We have such a narrow conception of what knowledge is that it is remarkable we can call ourselves a people. Everything for us depends on “experts,” but other ages had a unified body of knowledge they could appeal to. They had traditions, and those traditions made them closer as a people, enabled them to state what was obvious, and finally allowed them to create and stand for something, both at once.

We cannot create, for we do not stand for anything. The whining about our spiritual malaise does not go far enough. Our concept of freedom is “live and let live,” which is why President Bush is now merely “Bush” and his policies are held in contempt by all on the Left and Right. He is only respected by those who agree with him on particulars.
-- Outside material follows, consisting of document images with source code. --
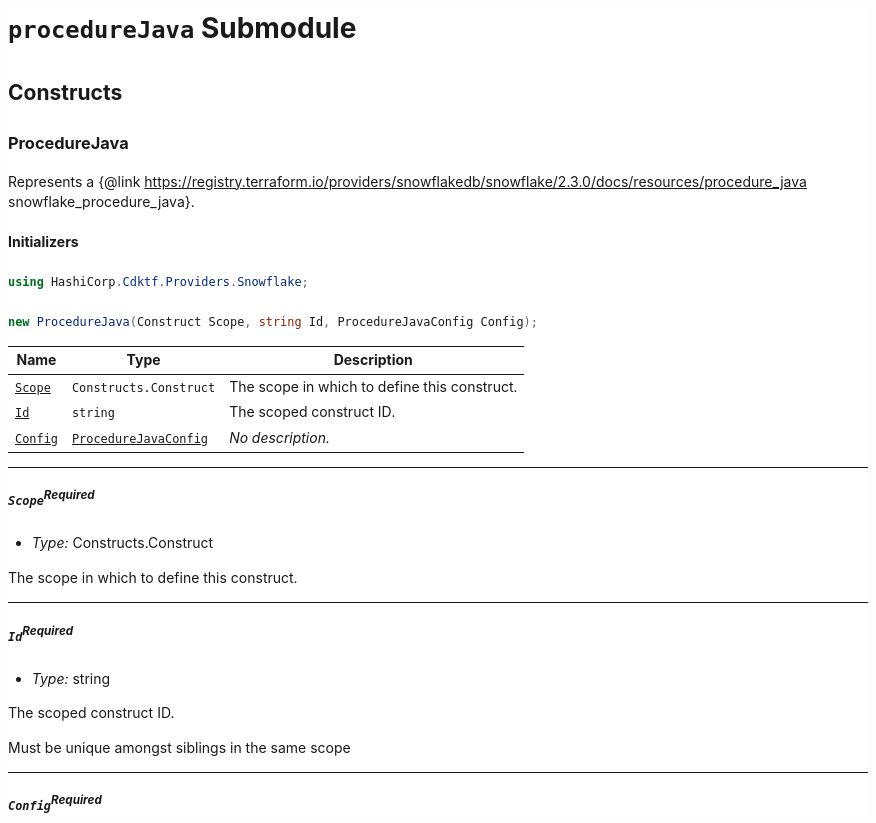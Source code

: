 # `procedureJava` Submodule <a name="`procedureJava` Submodule" id="@cdktf/provider-snowflake.procedureJava"></a>

## Constructs <a name="Constructs" id="Constructs"></a>

### ProcedureJava <a name="ProcedureJava" id="@cdktf/provider-snowflake.procedureJava.ProcedureJava"></a>

Represents a {@link https://registry.terraform.io/providers/snowflakedb/snowflake/2.3.0/docs/resources/procedure_java snowflake_procedure_java}.

#### Initializers <a name="Initializers" id="@cdktf/provider-snowflake.procedureJava.ProcedureJava.Initializer"></a>

```csharp
using HashiCorp.Cdktf.Providers.Snowflake;

new ProcedureJava(Construct Scope, string Id, ProcedureJavaConfig Config);
```

| **Name** | **Type** | **Description** |
| --- | --- | --- |
| <code><a href="#@cdktf/provider-snowflake.procedureJava.ProcedureJava.Initializer.parameter.scope">Scope</a></code> | <code>Constructs.Construct</code> | The scope in which to define this construct. |
| <code><a href="#@cdktf/provider-snowflake.procedureJava.ProcedureJava.Initializer.parameter.id">Id</a></code> | <code>string</code> | The scoped construct ID. |
| <code><a href="#@cdktf/provider-snowflake.procedureJava.ProcedureJava.Initializer.parameter.config">Config</a></code> | <code><a href="#@cdktf/provider-snowflake.procedureJava.ProcedureJavaConfig">ProcedureJavaConfig</a></code> | *No description.* |

---

##### `Scope`<sup>Required</sup> <a name="Scope" id="@cdktf/provider-snowflake.procedureJava.ProcedureJava.Initializer.parameter.scope"></a>

- *Type:* Constructs.Construct

The scope in which to define this construct.

---

##### `Id`<sup>Required</sup> <a name="Id" id="@cdktf/provider-snowflake.procedureJava.ProcedureJava.Initializer.parameter.id"></a>

- *Type:* string

The scoped construct ID.

Must be unique amongst siblings in the same scope

---

##### `Config`<sup>Required</sup> <a name="Config" id="@cdktf/provider-snowflake.procedureJava.ProcedureJava.Initializer.parameter.config"></a>
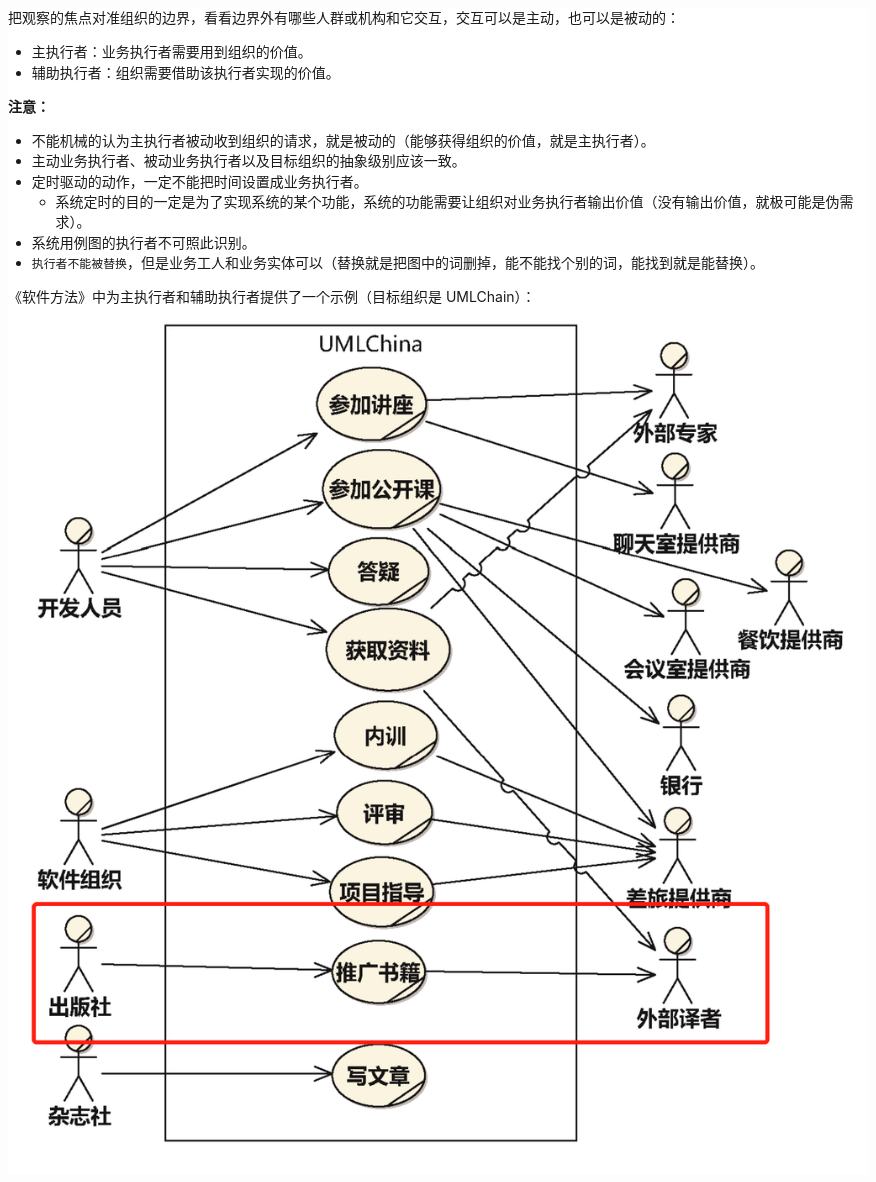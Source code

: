 把观察的焦点对准组织的边界，看看边界外有哪些人群或机构和它交互，交互可以是主动，也可以是被动的：

- 主执行者：业务执行者需要用到组织的价值。
- 辅助执行者：组织需要借助该执行者实现的价值。

**注意：**

- 不能机械的认为主执行者被动收到组织的请求，就是被动的（能够获得组织的价值，就是主执行者）。
- 主动业务执行者、被动业务执行者以及目标组织的抽象级别应该一致。
- 定时驱动的动作，一定不能把时间设置成业务执行者。
  - 系统定时的目的一定是为了实现系统的某个功能，系统的功能需要让组织对业务执行者输出价值（没有输出价值，就极可能是伪需求）。
- 系统用例图的执行者不可照此识别。
- `执行者不能被替换`，但是业务工人和业务实体可以（替换就是把图中的词删掉，能不能找个别的词，能找到就是能替换）。

《软件方法》中为主执行者和辅助执行者提供了一个示例（目标组织是 UMLChain）：

![example-active-passive-actor](assets/example-active-passive-actor.png)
Anyone who stood for anything would see that the Presidency is a title accorded to one who has to conduct this thing called a “foreign policy.” One has to have a foreign policy, of course, well before acts of terrorism occur on one’s soil. “Live and let live” doesn’t help negotiate tariffs away; it doesn’t keep the seas free from those who would pirate; it doesn’t keep us secure in our homes, or help maintain anything like peace on earth. It rather assumes we are all peaceful, and moves to take as much as possible from others as long as another does not complain.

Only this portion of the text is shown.